This month I celebrate my 10 year wedding anniversary. I also release my first children’s book. Both events are big milestones for me and both are related. You see, my husband loves to travel. He has an insatiable wanderlust that has taken us around the world and back, literally. Our honeymoon was a yearlong trip around the world (actually twice around to make sure we always stayed in warm weather). We visited 33 countries on all seven continents, including Antarctica and the Galapagos Islands which inspired Wally the Warm-Weather Penguin. (I’m also now wondering if chasing the sun for a year also had something to do with this book — warm-weather penguin — but I digress.)
On our extended honeymoon, we had lots of time to think and dream. We asked each other lots of ‘what if’ questions: “What if you could live anywhere in the world?” “What if you could be anything you wanted to be?” “What if we can’t find a hotel when we get off of the train in Zagreb tonight?”
What amazed me about these conversations was that we had so many similar ideas (a good sign for a newlywed couple).

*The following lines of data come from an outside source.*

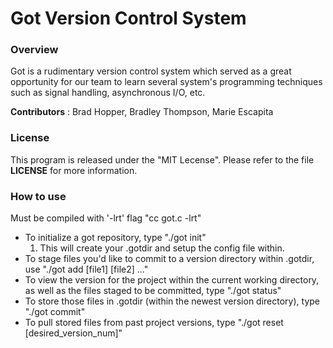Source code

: # Got Version Control System

### Overview

Got is a rudimentary version control system which served as a great
opportunity for our team to learn several system's programming
techniques such as signal handling, asynchronous I/O, etc.

**Contributors** : Brad Hopper, Bradley Thompson, Marie Escapita


### License

This program is released under the "MIT Lecense".
Please refer to the file **LICENSE** for more information.


### How to use

Must be compiled with '-lrt' flag
"cc got.c -lrt"

* To initialize a got repository, type "./got init"
  1. This will create your .gotdir and setup the config file within.
* To stage files you'd like to commit to a version directory within 
  .gotdir, use "./got add [file1] [file2] ..."
* To view the version for the project within the current working directory,
  as well as the files staged to be committed, type "./got status"
* To store those files in .gotdir (within the newest version directory),
  type "./got commit"
* To pull stored files from past project versions, type "./got reset [desired_version_num]"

We both would choose to live in Paris, for example. But also, it surprised me that even with years of marketing experience behind me (and many more years ahead of me), I knew that someday I wanted to write. And I knew I wanted to write with the goal of educating children. Looking back, I probably should have taken plans with my high school best friend more seriously. We wanted to split the responsibility of teaching kindergarten, her the morning session, me afternoon (definitely, afternoon). As it turns out, she ended up being a highly respected teacher who is a favorite with her students.
So did it really take 10 years to get a short, children’s board book on the market? Well yes and no. I wrote while we traveled and immediately afterwards when I was inspired to share of my experiences with everyone (or rather anyone that would sit through 10,000 photos). It took a couple of years (while back in the full-time, corporate world) to go through all of that writing and decide which story to finish and then actually finish it. I originally decided to pitch publishers so another year went by of finding appropriate contacts, polishing query letters and learning the process. I realized quickly that the traditional publishing process would take a very long time…4-6 months of exclusive review time for each agent meant 2 – 3 pitches per year at best. So, I decided to go the independent route. I hired an illustrator, had my manuscript copyedited, researched self-publishing platforms, built a social media platform, created a website, learned to format an ebook, etc. It all takes time. Throw in a new job in Paris, a relocation back to Seattle, a baby and a move to Sydney and there goes 10 years!
But now, thanks to my wonderful husband of 10 years who not only showed me the (sunny) world but gave me the opportunity to follow a nagging dream, I’m excited to finally embark on a writing path and introduce my books to children in the hopes I can teach them something new about the world around them.